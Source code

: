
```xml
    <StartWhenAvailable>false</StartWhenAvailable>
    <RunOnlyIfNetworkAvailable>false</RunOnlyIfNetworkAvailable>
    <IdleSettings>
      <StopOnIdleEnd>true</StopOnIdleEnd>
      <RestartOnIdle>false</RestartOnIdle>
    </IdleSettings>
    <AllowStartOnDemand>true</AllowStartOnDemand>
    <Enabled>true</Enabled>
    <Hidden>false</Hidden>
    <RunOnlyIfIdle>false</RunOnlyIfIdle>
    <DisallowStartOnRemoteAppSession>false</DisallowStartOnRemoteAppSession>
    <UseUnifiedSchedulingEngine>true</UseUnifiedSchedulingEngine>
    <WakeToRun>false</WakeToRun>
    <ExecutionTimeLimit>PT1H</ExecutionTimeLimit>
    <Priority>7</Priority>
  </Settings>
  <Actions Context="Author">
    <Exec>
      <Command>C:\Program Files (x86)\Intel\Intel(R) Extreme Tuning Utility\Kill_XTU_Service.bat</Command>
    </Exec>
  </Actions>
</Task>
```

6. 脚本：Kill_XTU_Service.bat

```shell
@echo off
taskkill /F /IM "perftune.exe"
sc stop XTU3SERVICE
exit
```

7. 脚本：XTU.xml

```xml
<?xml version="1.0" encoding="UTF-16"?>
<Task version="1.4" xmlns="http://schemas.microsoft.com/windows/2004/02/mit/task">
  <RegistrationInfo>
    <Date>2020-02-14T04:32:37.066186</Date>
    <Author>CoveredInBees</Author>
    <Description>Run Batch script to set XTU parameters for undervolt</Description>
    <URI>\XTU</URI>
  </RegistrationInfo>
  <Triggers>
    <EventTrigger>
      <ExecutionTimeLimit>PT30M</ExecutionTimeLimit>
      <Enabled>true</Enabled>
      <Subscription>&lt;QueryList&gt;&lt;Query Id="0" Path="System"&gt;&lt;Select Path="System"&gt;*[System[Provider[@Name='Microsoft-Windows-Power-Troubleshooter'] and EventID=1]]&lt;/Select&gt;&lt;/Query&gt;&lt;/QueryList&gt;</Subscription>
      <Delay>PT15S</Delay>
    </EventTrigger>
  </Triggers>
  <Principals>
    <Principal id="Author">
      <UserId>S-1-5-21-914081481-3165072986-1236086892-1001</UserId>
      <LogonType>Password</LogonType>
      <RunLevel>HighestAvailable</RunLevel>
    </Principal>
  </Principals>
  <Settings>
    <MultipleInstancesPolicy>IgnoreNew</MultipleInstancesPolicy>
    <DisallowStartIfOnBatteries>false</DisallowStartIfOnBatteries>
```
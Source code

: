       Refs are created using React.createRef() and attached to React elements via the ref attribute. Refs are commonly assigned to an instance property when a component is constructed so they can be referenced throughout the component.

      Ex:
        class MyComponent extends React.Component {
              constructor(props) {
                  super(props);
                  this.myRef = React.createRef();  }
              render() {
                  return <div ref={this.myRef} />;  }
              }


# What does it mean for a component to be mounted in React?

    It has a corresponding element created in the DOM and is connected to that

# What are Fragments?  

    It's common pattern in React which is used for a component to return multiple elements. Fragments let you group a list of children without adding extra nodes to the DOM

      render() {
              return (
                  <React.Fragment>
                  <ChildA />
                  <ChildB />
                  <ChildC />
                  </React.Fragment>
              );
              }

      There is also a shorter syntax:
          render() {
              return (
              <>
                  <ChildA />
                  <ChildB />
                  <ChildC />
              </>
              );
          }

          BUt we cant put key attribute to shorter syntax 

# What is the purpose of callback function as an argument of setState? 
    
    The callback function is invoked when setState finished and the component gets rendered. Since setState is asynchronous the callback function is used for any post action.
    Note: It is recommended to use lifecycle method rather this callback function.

What you should do
Wherever a line in the entries holds "true", copy that line.

Worked solution
      <StopOnIdleEnd>true</StopOnIdleEnd>
    <AllowStartOnDemand>true</AllowStartOnDemand>
    <Enabled>true</Enabled>
    <UseUnifiedSchedulingEngine>true</UseUnifiedSchedulingEngine>
      <Enabled>true</Enabled>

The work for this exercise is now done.